Imaginons, par exemple, une adolescente dotée de ce qu’on appelle une asymétrie mammaire. Un tout petit sein avec un mamelon mal formé et un autre sein de la taille d’un pamplemousse. Est-il si difficile de comprendre qu’un psy ait décrété que pareille difformité puisse être hautement préjudiciable à l’équilibre et à la santé d’une citoyenne? Dans le même esprit, que dire de l’adolescente qui voit venir les cours d’éducation physique avec effroi parce que sa forte poitrine ballotte et que les gars de sa classe se moquent d’elle? Quoi penser de toutes ces autres femmes qui ne porteraient jamais de maillot de bain parce que leur poitrine les gêne trop? Bonjour la confiance en soi et la vie amoureuse épanouie! Les cabinets des chirurgiens esthétiques bruissent de ces confidences. Qui sommes-nous pour juger de la qualité de la détresse des autres?

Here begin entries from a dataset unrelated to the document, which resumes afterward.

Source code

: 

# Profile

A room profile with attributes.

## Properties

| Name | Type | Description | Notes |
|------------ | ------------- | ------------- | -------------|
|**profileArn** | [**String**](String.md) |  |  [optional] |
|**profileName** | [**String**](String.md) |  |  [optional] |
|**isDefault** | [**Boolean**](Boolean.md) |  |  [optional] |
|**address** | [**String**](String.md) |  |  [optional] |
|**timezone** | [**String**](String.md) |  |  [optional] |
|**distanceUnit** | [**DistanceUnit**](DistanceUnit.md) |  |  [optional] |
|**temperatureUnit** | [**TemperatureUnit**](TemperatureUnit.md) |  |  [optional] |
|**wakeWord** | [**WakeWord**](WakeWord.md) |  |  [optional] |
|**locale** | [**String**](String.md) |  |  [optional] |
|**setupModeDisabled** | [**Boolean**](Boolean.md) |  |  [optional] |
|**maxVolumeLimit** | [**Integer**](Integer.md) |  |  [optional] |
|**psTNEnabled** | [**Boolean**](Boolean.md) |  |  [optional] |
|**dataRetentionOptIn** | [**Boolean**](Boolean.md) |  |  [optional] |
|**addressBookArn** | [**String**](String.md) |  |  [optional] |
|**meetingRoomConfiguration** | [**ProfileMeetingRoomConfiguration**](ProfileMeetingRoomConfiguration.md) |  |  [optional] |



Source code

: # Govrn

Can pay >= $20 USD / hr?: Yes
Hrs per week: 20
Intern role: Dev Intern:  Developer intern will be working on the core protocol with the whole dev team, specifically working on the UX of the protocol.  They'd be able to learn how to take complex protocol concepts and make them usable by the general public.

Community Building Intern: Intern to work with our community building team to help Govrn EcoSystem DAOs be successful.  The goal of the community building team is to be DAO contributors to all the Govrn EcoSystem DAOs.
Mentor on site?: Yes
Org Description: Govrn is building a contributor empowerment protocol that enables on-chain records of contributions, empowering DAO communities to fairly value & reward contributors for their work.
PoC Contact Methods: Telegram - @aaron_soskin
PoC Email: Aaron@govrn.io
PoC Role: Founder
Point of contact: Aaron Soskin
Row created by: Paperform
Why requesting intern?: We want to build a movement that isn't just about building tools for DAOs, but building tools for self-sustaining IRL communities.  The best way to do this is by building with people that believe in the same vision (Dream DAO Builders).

Quant aux arguments paternalistes du genre: "Nous autres, on les aime comme ils sont, vos seins, les filles. Vous vous en faites trop avec ça", ils valent ce qu’ils valent surtout quand on voit les grands défenseurs du sein naturel se retourner sur le premier pétard à seins siliconés venu. Parlez-moi d’un double message que la plupart des femmes sont promptes à saisir.

Dans ce débat, il ne faudrait pas non plus oublier la majorité des femmes, qui n’ont ou n’auront pas recours à la chirurgie. Toutes celles qui assument leurs seins tels qu’ils sont, qui vivent en paix avec leur poitrine. Mais alors pourquoi une telle véhémence à juger celles qui décident de donner un coup de pouce à Dame Nature? Au nom de quoi s’excite-t-on dans les chaumières et les salles de rédaction?

Sans tomber dans un idéalisme à la petite semaine, il est toujours choquant de constater que le corps des femmes demeure le lieu par excellence de la préservation de la moralité.